The first of this week’s pair of deals involving squeeze play comes from Cyprus versus Slovakia in the Small Federations’ Trophy.
West led the seven of Diamonds, giving declarer an awkward decision. If East held six Diamonds, then playing low would enable West to score two Diamond ruffs. In that case, he would be better to rise with dummy’s Ace and rely on a Heart to the Knave for his 10th trick. Declarer gambled that East had overcalled with five Diamonds and played low in dummy—perhaps East would not play his partner for a singleton even if he held six Diamonds.
East won trick one with the Queen of Diamonds and switched to the three of Clubs. West won the Queen, cashed the Ace (was this best?) and led his second Diamond. Declarer rose with dummy’s Ace and drew trumps.
Declarer crossed to the Ace of Hearts (on the off chance of seeing a singleton Queen) and ruffed dummy’s third Club. He then led out his last two Spades, dummy coming down to the King-knave of Hearts. East had to keep his King of Diamonds, to prevent declarer’s ten from promoting, so had to bare his Queen of Hearts.

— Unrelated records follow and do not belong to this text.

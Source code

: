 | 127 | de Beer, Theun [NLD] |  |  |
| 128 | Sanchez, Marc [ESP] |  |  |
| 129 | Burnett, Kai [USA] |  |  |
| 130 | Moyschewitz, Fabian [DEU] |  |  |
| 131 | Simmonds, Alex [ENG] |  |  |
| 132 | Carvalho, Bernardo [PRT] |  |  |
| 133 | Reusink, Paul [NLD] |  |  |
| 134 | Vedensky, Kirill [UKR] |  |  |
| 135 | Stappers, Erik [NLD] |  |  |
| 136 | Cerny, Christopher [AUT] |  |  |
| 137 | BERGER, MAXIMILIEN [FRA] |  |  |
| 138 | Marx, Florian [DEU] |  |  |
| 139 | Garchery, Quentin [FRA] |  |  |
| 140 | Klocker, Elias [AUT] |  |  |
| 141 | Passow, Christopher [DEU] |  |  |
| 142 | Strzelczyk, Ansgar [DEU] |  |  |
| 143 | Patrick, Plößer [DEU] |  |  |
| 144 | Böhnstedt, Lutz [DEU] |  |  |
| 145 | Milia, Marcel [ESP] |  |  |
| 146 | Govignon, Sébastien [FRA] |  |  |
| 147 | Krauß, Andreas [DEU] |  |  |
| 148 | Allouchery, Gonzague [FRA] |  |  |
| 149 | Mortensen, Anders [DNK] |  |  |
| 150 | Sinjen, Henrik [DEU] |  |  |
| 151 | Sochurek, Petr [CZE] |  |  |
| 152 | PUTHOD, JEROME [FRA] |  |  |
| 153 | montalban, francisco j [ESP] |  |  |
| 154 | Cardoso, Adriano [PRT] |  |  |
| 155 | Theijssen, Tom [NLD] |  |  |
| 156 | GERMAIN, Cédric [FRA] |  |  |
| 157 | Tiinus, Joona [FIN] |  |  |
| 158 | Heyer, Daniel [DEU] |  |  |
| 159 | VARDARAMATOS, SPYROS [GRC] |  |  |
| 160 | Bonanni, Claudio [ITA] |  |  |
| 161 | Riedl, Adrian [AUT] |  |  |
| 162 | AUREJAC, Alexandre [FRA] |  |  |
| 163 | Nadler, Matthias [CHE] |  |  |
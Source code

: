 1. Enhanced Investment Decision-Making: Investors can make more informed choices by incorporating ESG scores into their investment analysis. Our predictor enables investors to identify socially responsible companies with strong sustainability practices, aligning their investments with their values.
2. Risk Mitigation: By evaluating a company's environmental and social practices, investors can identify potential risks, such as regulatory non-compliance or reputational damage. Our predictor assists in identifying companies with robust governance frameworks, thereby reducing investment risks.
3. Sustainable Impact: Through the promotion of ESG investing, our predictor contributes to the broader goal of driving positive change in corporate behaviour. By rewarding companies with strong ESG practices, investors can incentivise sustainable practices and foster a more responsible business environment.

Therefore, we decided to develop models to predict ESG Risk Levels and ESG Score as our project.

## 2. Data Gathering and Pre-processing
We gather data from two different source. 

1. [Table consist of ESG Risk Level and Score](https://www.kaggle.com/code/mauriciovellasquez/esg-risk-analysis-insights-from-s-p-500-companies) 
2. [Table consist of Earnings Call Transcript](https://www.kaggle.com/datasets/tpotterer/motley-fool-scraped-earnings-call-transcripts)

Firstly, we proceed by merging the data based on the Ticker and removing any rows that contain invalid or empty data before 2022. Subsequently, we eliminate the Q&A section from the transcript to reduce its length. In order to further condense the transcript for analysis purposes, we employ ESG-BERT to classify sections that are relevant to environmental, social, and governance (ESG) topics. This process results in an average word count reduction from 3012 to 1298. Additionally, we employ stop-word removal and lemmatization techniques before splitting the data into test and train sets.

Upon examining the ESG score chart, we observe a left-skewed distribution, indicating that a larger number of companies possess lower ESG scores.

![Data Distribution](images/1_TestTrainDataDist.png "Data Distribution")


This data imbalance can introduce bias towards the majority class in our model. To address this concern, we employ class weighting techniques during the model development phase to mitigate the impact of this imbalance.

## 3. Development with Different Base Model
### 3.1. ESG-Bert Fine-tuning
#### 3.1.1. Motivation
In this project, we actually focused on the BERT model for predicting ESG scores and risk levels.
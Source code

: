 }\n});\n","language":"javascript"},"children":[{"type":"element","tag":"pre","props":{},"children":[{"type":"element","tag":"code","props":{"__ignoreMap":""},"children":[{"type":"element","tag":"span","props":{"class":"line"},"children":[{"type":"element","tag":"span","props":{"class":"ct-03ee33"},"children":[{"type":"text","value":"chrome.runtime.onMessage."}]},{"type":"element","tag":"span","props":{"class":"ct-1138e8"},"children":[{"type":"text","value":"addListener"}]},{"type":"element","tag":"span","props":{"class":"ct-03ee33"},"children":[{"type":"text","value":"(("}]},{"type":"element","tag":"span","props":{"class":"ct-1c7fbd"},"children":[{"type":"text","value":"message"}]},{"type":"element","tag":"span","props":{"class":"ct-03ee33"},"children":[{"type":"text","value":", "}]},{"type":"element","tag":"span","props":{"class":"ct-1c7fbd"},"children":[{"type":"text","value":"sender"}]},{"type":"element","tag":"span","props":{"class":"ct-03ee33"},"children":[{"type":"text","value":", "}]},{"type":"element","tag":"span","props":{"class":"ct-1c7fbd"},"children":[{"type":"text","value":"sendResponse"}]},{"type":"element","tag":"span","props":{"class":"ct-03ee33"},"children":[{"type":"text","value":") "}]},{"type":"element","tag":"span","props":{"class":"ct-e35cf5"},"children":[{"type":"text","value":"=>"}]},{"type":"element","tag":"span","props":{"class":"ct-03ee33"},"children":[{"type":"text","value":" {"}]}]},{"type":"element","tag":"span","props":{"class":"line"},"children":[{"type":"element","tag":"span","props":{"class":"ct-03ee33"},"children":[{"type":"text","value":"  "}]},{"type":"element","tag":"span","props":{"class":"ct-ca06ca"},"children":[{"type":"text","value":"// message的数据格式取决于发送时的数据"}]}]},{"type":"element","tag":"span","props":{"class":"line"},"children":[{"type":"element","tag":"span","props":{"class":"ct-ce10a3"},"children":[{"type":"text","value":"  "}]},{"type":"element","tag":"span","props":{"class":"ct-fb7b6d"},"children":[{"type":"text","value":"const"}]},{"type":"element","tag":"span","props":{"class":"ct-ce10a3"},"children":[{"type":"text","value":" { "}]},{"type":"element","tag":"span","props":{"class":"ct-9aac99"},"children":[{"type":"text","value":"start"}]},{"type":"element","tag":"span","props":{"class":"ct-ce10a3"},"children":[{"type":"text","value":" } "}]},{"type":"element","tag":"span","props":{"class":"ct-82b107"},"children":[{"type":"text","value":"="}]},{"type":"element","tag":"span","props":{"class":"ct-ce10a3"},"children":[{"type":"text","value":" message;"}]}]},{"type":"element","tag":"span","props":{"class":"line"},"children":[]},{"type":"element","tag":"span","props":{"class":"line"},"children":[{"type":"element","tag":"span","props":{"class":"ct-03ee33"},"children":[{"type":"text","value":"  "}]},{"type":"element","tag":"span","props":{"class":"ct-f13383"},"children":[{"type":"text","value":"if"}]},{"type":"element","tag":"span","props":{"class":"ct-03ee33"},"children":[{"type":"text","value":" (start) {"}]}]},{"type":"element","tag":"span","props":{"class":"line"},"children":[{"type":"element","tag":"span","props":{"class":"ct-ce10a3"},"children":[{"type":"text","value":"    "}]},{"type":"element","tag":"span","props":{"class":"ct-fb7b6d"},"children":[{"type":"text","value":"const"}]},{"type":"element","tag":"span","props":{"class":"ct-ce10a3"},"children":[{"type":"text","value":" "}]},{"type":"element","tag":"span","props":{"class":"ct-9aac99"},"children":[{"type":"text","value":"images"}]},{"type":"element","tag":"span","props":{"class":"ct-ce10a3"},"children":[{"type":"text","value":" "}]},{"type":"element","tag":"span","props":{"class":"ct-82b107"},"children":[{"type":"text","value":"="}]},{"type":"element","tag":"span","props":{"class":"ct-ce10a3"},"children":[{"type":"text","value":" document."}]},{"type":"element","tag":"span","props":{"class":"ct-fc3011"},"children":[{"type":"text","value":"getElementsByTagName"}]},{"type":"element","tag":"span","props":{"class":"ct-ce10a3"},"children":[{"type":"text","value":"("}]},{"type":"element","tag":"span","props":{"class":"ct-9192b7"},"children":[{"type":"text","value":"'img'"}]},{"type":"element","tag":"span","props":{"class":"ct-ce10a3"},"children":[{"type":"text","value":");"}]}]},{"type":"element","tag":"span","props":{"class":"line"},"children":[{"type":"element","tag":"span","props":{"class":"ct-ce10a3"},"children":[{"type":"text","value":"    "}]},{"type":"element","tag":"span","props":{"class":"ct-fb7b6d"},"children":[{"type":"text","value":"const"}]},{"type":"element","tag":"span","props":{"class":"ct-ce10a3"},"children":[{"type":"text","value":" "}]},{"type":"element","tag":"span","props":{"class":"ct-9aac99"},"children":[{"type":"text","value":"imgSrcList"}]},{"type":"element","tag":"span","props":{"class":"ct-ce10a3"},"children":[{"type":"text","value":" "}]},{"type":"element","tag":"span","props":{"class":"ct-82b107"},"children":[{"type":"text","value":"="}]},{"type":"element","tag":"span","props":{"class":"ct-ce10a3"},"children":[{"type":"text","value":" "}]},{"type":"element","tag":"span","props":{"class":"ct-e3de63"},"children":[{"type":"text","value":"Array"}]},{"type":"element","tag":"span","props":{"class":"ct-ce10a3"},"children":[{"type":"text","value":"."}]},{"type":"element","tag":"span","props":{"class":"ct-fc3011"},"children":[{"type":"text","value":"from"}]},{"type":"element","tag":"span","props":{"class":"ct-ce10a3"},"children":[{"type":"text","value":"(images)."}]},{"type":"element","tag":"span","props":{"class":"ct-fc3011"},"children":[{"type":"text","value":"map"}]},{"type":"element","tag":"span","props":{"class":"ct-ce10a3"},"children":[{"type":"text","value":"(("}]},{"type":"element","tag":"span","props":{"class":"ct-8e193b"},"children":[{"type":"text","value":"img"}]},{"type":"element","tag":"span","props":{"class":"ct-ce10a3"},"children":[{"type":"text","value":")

At trick 12, declarer led his second Heart to dummy’s KingKnave. Finesse or drop? Drop—he had squeezed East down to one Heart to retain the King of Diamonds. He played dummy’s King. East’s Queen was felled and the Knave took the last trick. Game made.
If West had not cashed his Ace of Clubs before leading the second Diamond, the tension in the end- ing would have gone and the squeeze would not have operated.
our second deal is an exciting grand slam.
Declarer won West’s Queen of Diamonds lead with the Ace and saw that he could score seven Club tricks by ruffing three Diamonds in dummy. He ruffed a Diamond at trick two, crossed to the nine of Clubs, ruffed a third Diamond, crossed to the Ace of Clubs and ruffed a fourth Diamond (with dummy’s last Club), both opponents revealing four Diamonds.
Declarer crossed to the King of Hearts, then led out his two remaining Clubs, throwing Spades from dummy (West beginning with one Club, East with three). West was in severe discomfort. He had to retain all four Hearts to prevent dummy’s four Hearts from being promoted. He therefore had to discard down to a singleton King of Spades.
Declarer crossed to the AceQueen of Hearts, hoping for a 3-3 split and no need for a second Spade trick. East discarded on the third Heart. At trick 12, declarer led dummy’s remaining Spade to his Ace-queen, East playing low. Finesse or drop?
Declarer knew he had squeezed West down to a singleton Spade and had seen West, clearly under pressure, throw a strangulated nine and Knave of Spades. Surely that King was bare. Declarer rose with the Ace and, yes, the King was felled. Declarer scored the last trick with his promoted Queen of Spades and that was 13 tricks and grand slam made.